Filter the data below, keeping only lines that contain "ShockleyDiodeParams".

## [EXERCISE MATERIALS]
● ● ● ● ● ● ●

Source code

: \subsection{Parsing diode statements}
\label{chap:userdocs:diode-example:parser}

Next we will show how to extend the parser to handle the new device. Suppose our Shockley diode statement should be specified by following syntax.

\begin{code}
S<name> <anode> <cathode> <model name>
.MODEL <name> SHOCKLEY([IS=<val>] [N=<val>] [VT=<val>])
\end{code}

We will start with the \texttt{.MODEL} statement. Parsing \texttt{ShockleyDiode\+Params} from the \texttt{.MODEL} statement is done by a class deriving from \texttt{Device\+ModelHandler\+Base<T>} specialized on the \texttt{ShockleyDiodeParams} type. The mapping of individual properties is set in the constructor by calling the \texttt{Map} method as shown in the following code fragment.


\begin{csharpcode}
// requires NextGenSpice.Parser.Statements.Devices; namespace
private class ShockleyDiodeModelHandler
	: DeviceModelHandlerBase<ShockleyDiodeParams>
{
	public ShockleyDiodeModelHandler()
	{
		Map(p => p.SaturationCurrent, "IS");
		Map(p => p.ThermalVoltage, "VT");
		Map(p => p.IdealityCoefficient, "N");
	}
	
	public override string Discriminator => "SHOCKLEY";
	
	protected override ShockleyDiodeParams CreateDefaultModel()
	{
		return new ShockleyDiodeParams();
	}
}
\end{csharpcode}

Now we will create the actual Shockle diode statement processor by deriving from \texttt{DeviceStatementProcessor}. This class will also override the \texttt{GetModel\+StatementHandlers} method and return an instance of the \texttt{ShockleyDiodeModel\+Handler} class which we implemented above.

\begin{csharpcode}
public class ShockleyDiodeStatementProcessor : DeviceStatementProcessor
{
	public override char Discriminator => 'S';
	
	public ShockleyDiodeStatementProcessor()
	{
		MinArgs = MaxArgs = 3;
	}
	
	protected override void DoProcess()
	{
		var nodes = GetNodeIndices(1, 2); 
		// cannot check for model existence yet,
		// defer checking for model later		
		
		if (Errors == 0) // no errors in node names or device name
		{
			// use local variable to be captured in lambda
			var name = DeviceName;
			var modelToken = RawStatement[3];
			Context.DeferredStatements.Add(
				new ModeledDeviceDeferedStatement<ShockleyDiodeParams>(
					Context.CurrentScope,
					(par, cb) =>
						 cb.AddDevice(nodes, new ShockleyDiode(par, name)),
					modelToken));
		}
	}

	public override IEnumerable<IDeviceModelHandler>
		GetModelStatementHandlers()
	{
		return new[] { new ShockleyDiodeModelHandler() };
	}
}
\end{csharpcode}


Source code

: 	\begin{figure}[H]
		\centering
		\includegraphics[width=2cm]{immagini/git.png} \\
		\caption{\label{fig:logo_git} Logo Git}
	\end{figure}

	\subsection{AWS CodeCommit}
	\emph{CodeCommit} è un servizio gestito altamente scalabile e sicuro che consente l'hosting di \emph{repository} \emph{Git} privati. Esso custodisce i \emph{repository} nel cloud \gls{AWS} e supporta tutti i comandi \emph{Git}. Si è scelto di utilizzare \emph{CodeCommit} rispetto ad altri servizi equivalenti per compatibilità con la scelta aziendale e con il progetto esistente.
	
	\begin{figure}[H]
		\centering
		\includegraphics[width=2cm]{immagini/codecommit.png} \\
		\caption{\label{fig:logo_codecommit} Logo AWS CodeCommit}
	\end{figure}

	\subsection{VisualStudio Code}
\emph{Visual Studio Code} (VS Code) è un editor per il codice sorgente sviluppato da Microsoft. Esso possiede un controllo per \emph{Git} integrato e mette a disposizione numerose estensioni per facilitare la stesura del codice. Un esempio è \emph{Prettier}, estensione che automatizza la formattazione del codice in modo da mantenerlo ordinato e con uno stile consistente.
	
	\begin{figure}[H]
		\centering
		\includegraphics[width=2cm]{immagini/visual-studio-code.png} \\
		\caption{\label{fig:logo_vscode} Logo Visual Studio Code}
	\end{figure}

● ● ● ● ● ● ●

## [REPLY TO THE EXERCISE]
We will start with the \texttt{.MODEL} statement. Parsing \texttt{ShockleyDiode\+Params} from the \texttt{.MODEL} statement is done by a class deriving from \texttt{Device\+ModelHandler\+Base<T>} specialized on the \texttt{ShockleyDiodeParams} type. The mapping of individual properties is set in the constructor by calling the \texttt{Map} method as shown in the following code fragment.
	: DeviceModelHandlerBase<ShockleyDiodeParams>
	protected override ShockleyDiodeParams CreateDefaultModel()
		return new ShockleyDiodeParams();
				new ModeledDeviceDeferedStatement<ShockleyDiodeParams>(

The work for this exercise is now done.